Multiple Comparisons Problem
The increased probability of falsely identifying a significant result when conducting multiple simultaneous statistical tests, as each test carries an independent chance of a Type I error.
What Is the Multiple Comparisons Problem?
When you run many statistical tests at once, the probability that at least one returns a false positive grows much faster than people expect. Each test has its own alpha, and the combined false-positive rate compounds. Unchecked, multiple comparisons produce bogus wins at alarming rates.
Also Known As
- Data science teams: multiplicity, look-elsewhere effect, multiple testing
- Growth teams: peeking problem, variant-count problem
- Marketing teams: "why our winners keep losing in retests"
- Engineering teams: FWER inflation
How It Works
Imagine running an A/B test with 10,000 visitors per variant and checking 10 secondary metrics at alpha = 0.05. The probability that at least one metric is falsely significant under a true null is 1 - (0.95)^10, or about 40%. Now imagine you also segment by device (3 categories), geography (5 regions), and traffic source (4 channels): you have effectively hundreds of tests. Unsurprisingly, you find "significant" segments. Most are illusions.
Best Practices
- Do declare a single primary metric before the test and evaluate it at standard alpha.
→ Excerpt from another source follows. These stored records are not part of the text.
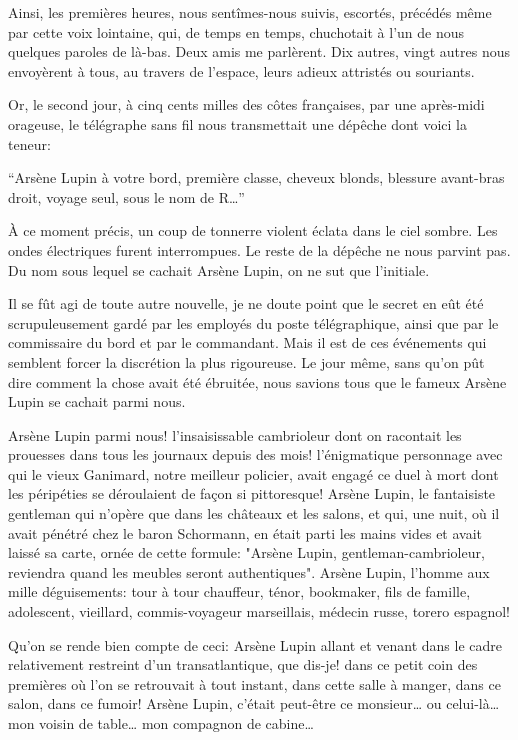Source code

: \documentclass[12pt,a4paper]{article}
\begin{document}
Ainsi, les premières heures, nous sentîmes-nous suivis, escortés, précédés même par cette voix lointaine, qui, de temps en temps, chuchotait à l’un de nous quelques paroles de là-bas. Deux amis me parlèrent. Dix autres, vingt autres nous envoyèrent à tous, au travers de l’espace, leurs adieux attristés ou souriants.

Or, le second jour, à cinq cents milles des côtes françaises, par une après-midi orageuse, le télégraphe sans fil nous transmettait une dépêche dont voici la teneur:

\enquote{Arsène Lupin à votre bord, première classe, cheveux blonds, blessure avant-bras droit, voyage seul, sous le nom de R…}

À ce moment précis, un coup de tonnerre violent éclata dans le ciel sombre. Les ondes électriques furent interrompues. Le reste de la dépêche ne nous parvint pas. Du nom sous lequel se cachait Arsène Lupin, on ne sut que l’initiale.

Il se fût agi de toute autre nouvelle, je ne doute point que le secret en eût été scrupuleusement gardé par les employés du poste télégraphique, ainsi que par le commissaire du bord et par le commandant. Mais il est de ces événements qui semblent forcer la discrétion la plus rigoureuse. Le jour même, sans qu’on pût dire comment la chose avait été ébruitée, nous savions tous que le fameux Arsène Lupin se cachait parmi nous.

Arsène Lupin parmi nous! l’insaisissable cambrioleur dont on racontait les prouesses dans tous les journaux depuis des mois! l’énigmatique personnage avec qui le vieux Ganimard, notre meilleur policier, avait engagé ce duel à mort dont les péripéties se déroulaient de façon si pittoresque! Arsène Lupin, le fantaisiste gentleman qui n’opère que dans les châteaux et les salons, et qui, une nuit, où il avait pénétré chez le baron Schormann, en était parti les mains vides et avait laissé sa carte, ornée de cette formule: "Arsène Lupin, gentleman-cambrioleur, reviendra quand les meubles seront authentiques". Arsène Lupin, l’homme aux mille déguisements: tour à tour chauffeur, ténor, bookmaker, fils de famille, adolescent, vieillard, commis-voyageur marseillais, médecin russe, torero espagnol!

Qu’on se rende bien compte de ceci: Arsène Lupin allant et venant dans le cadre relativement restreint d’un transatlantique, que dis-je! dans ce petit coin des premières où l’on se retrouvait à tout instant, dans cette salle à manger, dans ce salon, dans ce fumoir! Arsène Lupin, c’était peut-être ce monsieur… ou celui-là… mon voisin de table… mon compagnon de cabine…
\end{document}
- Do apply Bonferroni for small sets of planned comparisons.
- Do apply FDR control for large exploratory programs.
- Do not slice data into segments post-hoc and report the best one as a finding.
- Do not peek repeatedly during a test without sequential testing corrections.
Common Mistakes
- Reporting surprise segment wins without multiplicity correction.
- Confusing "exploratory" with "unaccountable"; exploration still has a discovery rate.
- Treating pre-test peeking as harmless when it inflates false positives dramatically.
Industry Context
- SaaS/B2B: Funnel-stage segmentation creates silent multiplicity; watch for it.
- Ecommerce/DTC: Category-level cuts are a common source of false wins.
- Lead gen/services: Long sales cycles encourage repeat peeking, which is multiplicity in time.
The Behavioral Science Connection
This is the "Texas sharpshooter fallacy" — firing bullets into a barn, then drawing a bullseye around the densest cluster. Kahneman's work on narrative bias shows humans are compelled to explain noise. Multiplicity correction is a discipline that forces the organization to remember how many shots were fired.
Key Takeaway
More tests mean more false positives; either correct for them formally or narrow your scope to a single primary metric.